In order to georeference all 18 of the historical maps in the collection, I turned to QGIS, an open source GIS software. QGIS has a georeferencer feature which allows you to select GCPs and assign them to coordinates on a base map. The first step is to add the OpenStreetMap tile as the base map and zoom in to the correct location (in this case, Leuven), and subsequently to upload the raster image, i.e. the historical map.
Figure 4: Views of the QGIS interface, adding the OSM tile (left image) and the raster file (the historical map in jpg format; right image).
Next, within the QGIS georeferencer, a point on the historical map is selected to add a GCP. When a point is chosen, a popup box lets you either manually enter the coordinates or choose them from the map canvas, in this case, the OpenStreetMap which was added in the first step. The same spot is selected on the OSM map, the coordinates get filled in and are assigned to that GCP. The same steps are then repeated to add more GCPs.

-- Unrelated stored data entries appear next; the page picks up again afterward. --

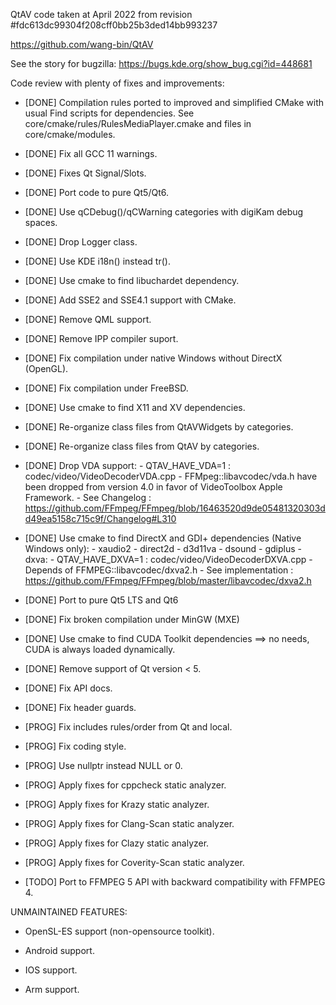 QtAV code taken at April 2022 from revision #fdc613dc99304f208cff0bb25b3ded14bb993237

https://github.com/wang-bin/QtAV

See the story for bugzilla: https://bugs.kde.org/show_bug.cgi?id=448681

Code review with plenty of fixes and improvements:

- [DONE] Compilation rules ported to improved and simplified CMake with usual Find scripts for dependencies.
         See core/cmake/rules/RulesMediaPlayer.cmake and files in core/cmake/modules.

- [DONE] Fix all GCC 11 warnings.

- [DONE] Fixes Qt Signal/Slots.

- [DONE] Port code to pure Qt5/Qt6.

- [DONE] Use qCDebug()/qCWarning categories with digiKam debug spaces.

- [DONE] Drop Logger class.

- [DONE] Use KDE i18n() instead tr().

- [DONE] Use cmake to find libuchardet dependency.

- [DONE] Add SSE2 and SSE4.1 support with CMake.

- [DONE] Remove QML support.

- [DONE] Remove IPP compiler suport.

- [DONE] Fix compilation under native Windows without DirectX (OpenGL).

- [DONE] Fix compilation under FreeBSD.

- [DONE] Use cmake to find X11 and XV dependencies.

- [DONE] Re-organize class files from QtAVWidgets by categories.

- [DONE] Re-organize class files from QtAV by categories.

- [DONE] Drop VDA support:
         - QTAV_HAVE_VDA=1 : codec/video/VideoDecoderVDA.cpp
         - FFMpeg::libavcodec/vda.h have been dropped from version 4.0 in favor of VideoToolbox Apple Framework.
         - See Changelog : https://github.com/FFmpeg/FFmpeg/blob/16463520d9de05481320303dd49ea5158c715c9f/Changelog#L310

- [DONE] Use cmake to find DirectX and GDI+ dependencies (Native Windows only):
         - xaudio2
         - direct2d
         - d3d11va
         - dsound
         - gdiplus
         - dxva:
            - QTAV_HAVE_DXVA=1 : codec/video/VideoDecoderDXVA.cpp
            - Depends of FFMPEG::libavcodec/dxva2.h
            - See implementation : https://github.com/FFmpeg/FFmpeg/blob/master/libavcodec/dxva2.h

- [DONE] Port to pure Qt5 LTS and Qt6

- [DONE] Fix broken compilation under MinGW (MXE)

- [DONE] Use cmake to find CUDA Toolkit dependencies ==> no needs, CUDA is always loaded dynamically.

- [DONE] Remove support of Qt version < 5.

- [DONE] Fix API docs.

- [DONE] Fix header guards.

- [PROG] Fix includes rules/order from Qt and local.

- [PROG] Fix coding style.

- [PROG] Use nullptr instead NULL or 0.

- [PROG] Apply fixes for cppcheck static analyzer.

- [PROG] Apply fixes for Krazy static analyzer.

- [PROG] Apply fixes for Clang-Scan static analyzer.

- [PROG] Apply fixes for Clazy static analyzer.

- [PROG] Apply fixes for Coverity-Scan static analyzer.

- [TODO] Port to FFMPEG 5 API with backward compatibility with FFMPEG 4.

UNMAINTAINED FEATURES:

- OpenSL-ES support (non-opensource toolkit).

- Android support.

- IOS support.

- Arm support.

Figure 5: Views of the QGIS georeferencer showing a popup box after selecting a point on the historical map through which to add a GCP (top image), the OSM on which to select the same point (bottom left image) and the assignation of the coordinates to the GCP on the raster image (bottom right image).
A minimum of 4 GCPs should be added that are evenly distributed around the image. The more GCPs, the more accurately the georeferenced image will align with the base map. Once a sufficient number of GCPs are added, the georeferencer is run and the historical map is aligned over the base map. Depending on how accurately the GCPs were chosen and how accurate the historical map is, there will be some warping and distortion of the historical map.
Figure 6: The QGIS interface shows the historical map of Leuven georeferenced on top of the base map.
Creative Reuse: Making the interactive online map
With the map pages set up with the historical map overlay, the next step was to add all of the places to the map. The d3 library let me parse the CSV file and add all of the locations (by using the coordinates that were added in the data enrichment stage) as points to the map. Using the Leaflet popup feature, I added the name of the place and a Bootstrap carousel of the thumbnail images to the popup.
Figure 8: Map with locations as points added. Popup includes the place name and a carousel of thumbnail images of that place.
For some final touches on the map, the Leaflet Marker Cluster plug-in was used to cluster the markers that were close to each other so the map wasn’t overwhelmed with markers on the map. The Leaflet Extra Markers plug-in was used to change the color and add icons and numbers to the markers to allow for easy identification of the category of the place.
Enjoy exploring our selected Views of Leuven!
Figure 9: Map with the customized, clustered markers showing the layers that are available.